Die Schaffung von Arbeitsplätzen durch eine stärkere Binnenorientierung der Wirtschaft steht ebenfalls ganz oben auf der Regierungsagenda. Die erforderlichen Investitionen sollen unter anderem die Gewinne aus dem wachsenden Erdöl- und Gasgeschäft finanzieren. Dafür plant die Regierung, die Verträge mit internationalen Energiegiganten wie Total und BP neu zu verhandeln, um einen größeren Anteil der Erlöse im Senegal zu halten. Doch die Aussicht auf erfolgreiche Verhandlungen bleibt unsicher. Auch bleibt bislang vage, wie sich die zukünftige Wirtschaftspolitik gestalten soll.
Mit der dominierenden Mehrheit im Parlament steht die Regierung nun ohne ernsthafte parlamentarische Oppositionskraft da. Zu hoffen ist, dass Pastef ihre innere Heterogenität als Ressource nutzt. Angesichts der fehlenden starken Oppositionspartei sollten Diskurs und Debatte statt Parteidisziplin in der Pastef-Fraktion gepflegt werden. Innerhalb der Partei finden sich sowohl antiimperialistische Kräfte als auch stark religiös orientierte Politiker*innen. In ihrer Programmatik ist progressiv das Streben nach wirtschaftlicher und politischer Souveränität. Andererseits wird die Verteidigung vermeintlich traditioneller afrikanischer Werte gegen den westlichen Einfluss schnell ausgrenzend gegen Minderheiten. Gerade in Bezug auf Themen wie Feminismus oder die Rechte sexueller Minderheiten zeichnet sich die politische Führung von Pastef durch eine ablehnende Haltung aus.
Die senegalesische Zivilgesellschaft, die weit mehr umfasst als nur ausländisch finanzierte NGOs, hat eine lange Tradition, insbesondere in den Bereichen der Fischerei, des informellen Sektors und der handwerklichen Berufe. Angesichts der politischen Verschiebungen und der Schwäche der parlamentarischen Opposition wird ihr die besonders wichtige Rolle zukommen, Druck auf die Regierung auszuüben, um die Versprechen einer besseren wirtschaftlichen Zukunft für die Bevölkerung einzulösen und zugleich die Freiheitsrechte zu schützen. Besonders in Bereichen wie der Agrarpolitik, der Ernährungssouveränität und der ökologischen Transformation wird sie Einfluss nehmen und die treibende Kraft hinter einer politischen Wendung hin zu einer stärkeren Binnenorientierung und nachhaltigen Entwicklung werden müssen.
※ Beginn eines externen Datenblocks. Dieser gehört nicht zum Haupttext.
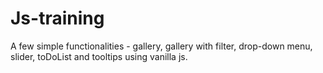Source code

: # Js-training

A few simple functionalities - gallery, gallery with filter, drop-down menu, slider, toDoList and tooltips using vanilla js.
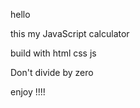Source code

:  hello 
 
 this my  JavaScript calculator 
 
 build with html css js 
 
 Don't divide by zero
 
 enjoy !!!!
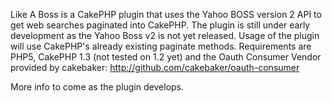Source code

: Like A Boss is a CakePHP plugin that uses the Yahoo BOSS version 2 API to get web searches paginated into CakePHP.
The plugin is still under early development as the Yahoo Boss v2 is not yet released. Usage of the plugin will use CakePHP's already existing paginate methods. Requirements are PHP5, CakePHP 1.3 (not tested on 1.2 yet) and the Oauth Consumer Vendor provided by cakebaker: http://github.com/cakebaker/oauth-consumer

More info to come as the plugin develops.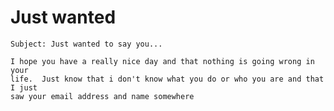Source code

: # Just wanted

    Subject: Just wanted to say you...

    I hope you have a really nice day and that nothing is going wrong in your
    life.  Just know that i don't know what you do or who you are and that I just
    saw your email address and name somewhere
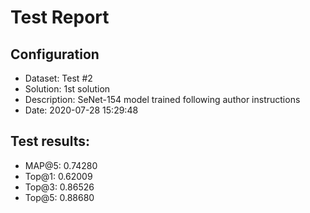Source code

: # Test Report

## Configuration

 - Dataset: Test #2
 - Solution: 1st solution
 - Description: SeNet-154 model trained following author instructions
 - Date: 2020-07-28 15:29:48

## Test results: 

 - MAP@5:    0.74280
 - Top@1:    0.62009
 - Top@3:    0.86526
 - Top@5:    0.88680


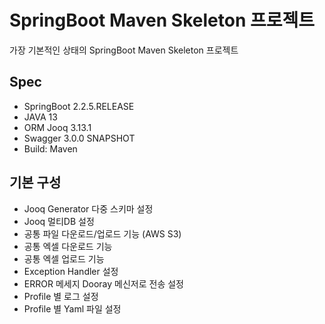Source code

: # SpringBoot Maven Skeleton 프로젝트
가장 기본적인 상태의 SpringBoot Maven Skeleton 프로젝트

## Spec
- SpringBoot 2.2.5.RELEASE
- JAVA 13
- ORM Jooq 3.13.1
- Swagger 3.0.0 SNAPSHOT 
- Build: Maven

## 기본 구성
- Jooq Generator 다중 스키마 설정
- Jooq 멀티DB 설정
- 공통 파일 다운로드/업로드 기능 (AWS S3)
- 공통 엑셀 다운로드 기능
- 공통 엑셀 업로드 기능
- Exception Handler 설정
- ERROR 메세지 Dooray 메신저로 전송 설정
- Profile 별 로그 설정
- Profile 별 Yaml 파일 설정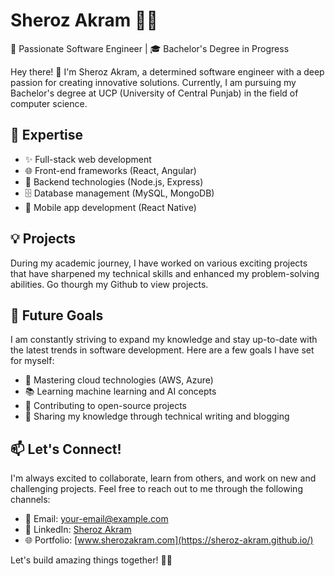 # Sheroz Akram 👨‍💻

🌟 Passionate Software Engineer | 🎓 Bachelor's Degree in Progress

Hey there! 👋 I'm Sheroz Akram, a determined software engineer with a deep passion for creating innovative solutions. Currently, I am pursuing my Bachelor's degree at UCP (University of Central Punjab) in the field of computer science.

## 🚀 Expertise

- ✨ Full-stack web development
- 🌐 Front-end frameworks (React, Angular)
- 🧠 Backend technologies (Node.js, Express)
- 🗄️ Database management (MySQL, MongoDB)
- 📱 Mobile app development (React Native)

## 💡 Projects

During my academic journey, I have worked on various exciting projects that have sharpened my technical skills and enhanced my problem-solving abilities. Go thourgh my Github to view projects.

## 🌱 Future Goals

I am constantly striving to expand my knowledge and stay up-to-date with the latest trends in software development. Here are a few goals I have set for myself:

- 🎯 Mastering cloud technologies (AWS, Azure)
- 📚 Learning machine learning and AI concepts
- 🌟 Contributing to open-source projects
- 📝 Sharing my knowledge through technical writing and blogging

## 📫 Let's Connect!

I'm always excited to collaborate, learn from others, and work on new and challenging projects. Feel free to reach out to me through the following channels:

- 📧 Email: [your-email@example.com](mailto:sheroz.akram@proton.me)
- 💼 LinkedIn: [Sheroz Akram](https://www.linkedin.com/in/shehroz-akram/)
- 🌐 Portfolio: [www.sherozakram.com](https://sheroz-akram.github.io/)

Let's build amazing things together! 🤝✨
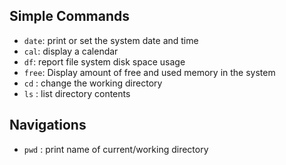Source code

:## Simple Commands
- `date`: print or set the system date and time
- `cal`: display a calendar
- `df`: report file system disk space usage
- `free`: Display amount of free and used memory in the system
- `cd` : change the working directory
- `ls` : list directory contents

## Navigations
- `pwd` : print name of current/working directory
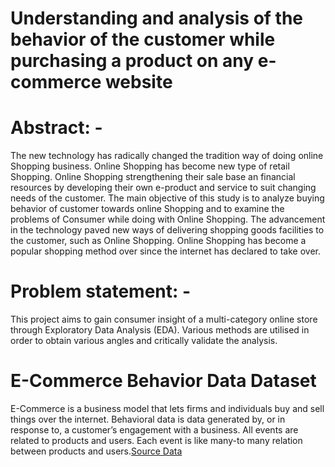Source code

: 
# Understanding and analysis of the behavior of the customer while purchasing a product on any e-commerce website

# Abstract: -
The new technology has radically changed the tradition way of doing online 
Shopping business. Online Shopping has become new type of retail Shopping. 
Online Shopping strengthening their sale base an financial resources by 
developing their own e-product and service to suit changing needs of the 
customer. The main objective of this study is to analyze buying behavior of 
customer towards online Shopping and to examine the problems of 
Consumer while doing with Online Shopping. The advancement in the 
technology paved new ways of delivering shopping goods facilities to the 
customer, such as Online Shopping. Online Shopping has become a popular 
shopping method over since the internet has declared to take over.
# Problem statement: -
This project aims to gain consumer insight of a multi-category online store 
through Exploratory Data Analysis (EDA). Various methods are utilised in 
order to obtain various angles and critically validate the analysis.
# E-Commerce Behavior Data Dataset
E-Commerce is a business model that lets firms and individuals buy and sell things over the internet.
Behavioral data is data generated by, or in response to, a customer’s engagement with a business.
All events are related to products and users. Each event is like many-to many relation between products and users.[Source Data](https://www.kaggle.com/mkechinov/ecommerce-behavior-data-from-multi-category-store)
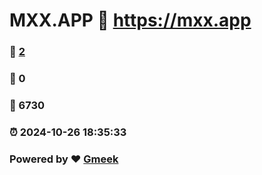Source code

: # MXX.APP :link: https://mxx.app 
### :page_facing_up: [2](https://mxx.app/tag.html) 
### :speech_balloon: 0 
### :hibiscus: 6730 
### :alarm_clock: 2024-10-26 18:35:33 
### Powered by :heart: [Gmeek](https://github.com/Meekdai/Gmeek)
In den kommenden Jahren wird die politische Auseinandersetzung vor allem innerhalb von Pastef und dem politischen Umfeld stattfinden. Widerspruch und Diskurs innerhalb ihrer eigenen Reihen zu erlauben und zu fördern, sind deswegen besonders wichtig. Das politische Schicksal des Landes wird davon abhängen, inwieweit die Regierung in der Lage ist, den Erwartungen der Bevölkerung gerecht zu werden. Auf die Frage, was sie vom Wahlergebnis halten, antworten die meisten: »Sie sollen sich jetzt endlich an die Arbeit machen und nicht mehr so viel reden.« Wenn die Regierung erfolgreich Arbeit für die Jugend schafft, könnte sie auf populistische Zuspitzungen verzichten. Zu sehr hat sie in den Wahlkämpfen dieses Jahres darauf gesetzt.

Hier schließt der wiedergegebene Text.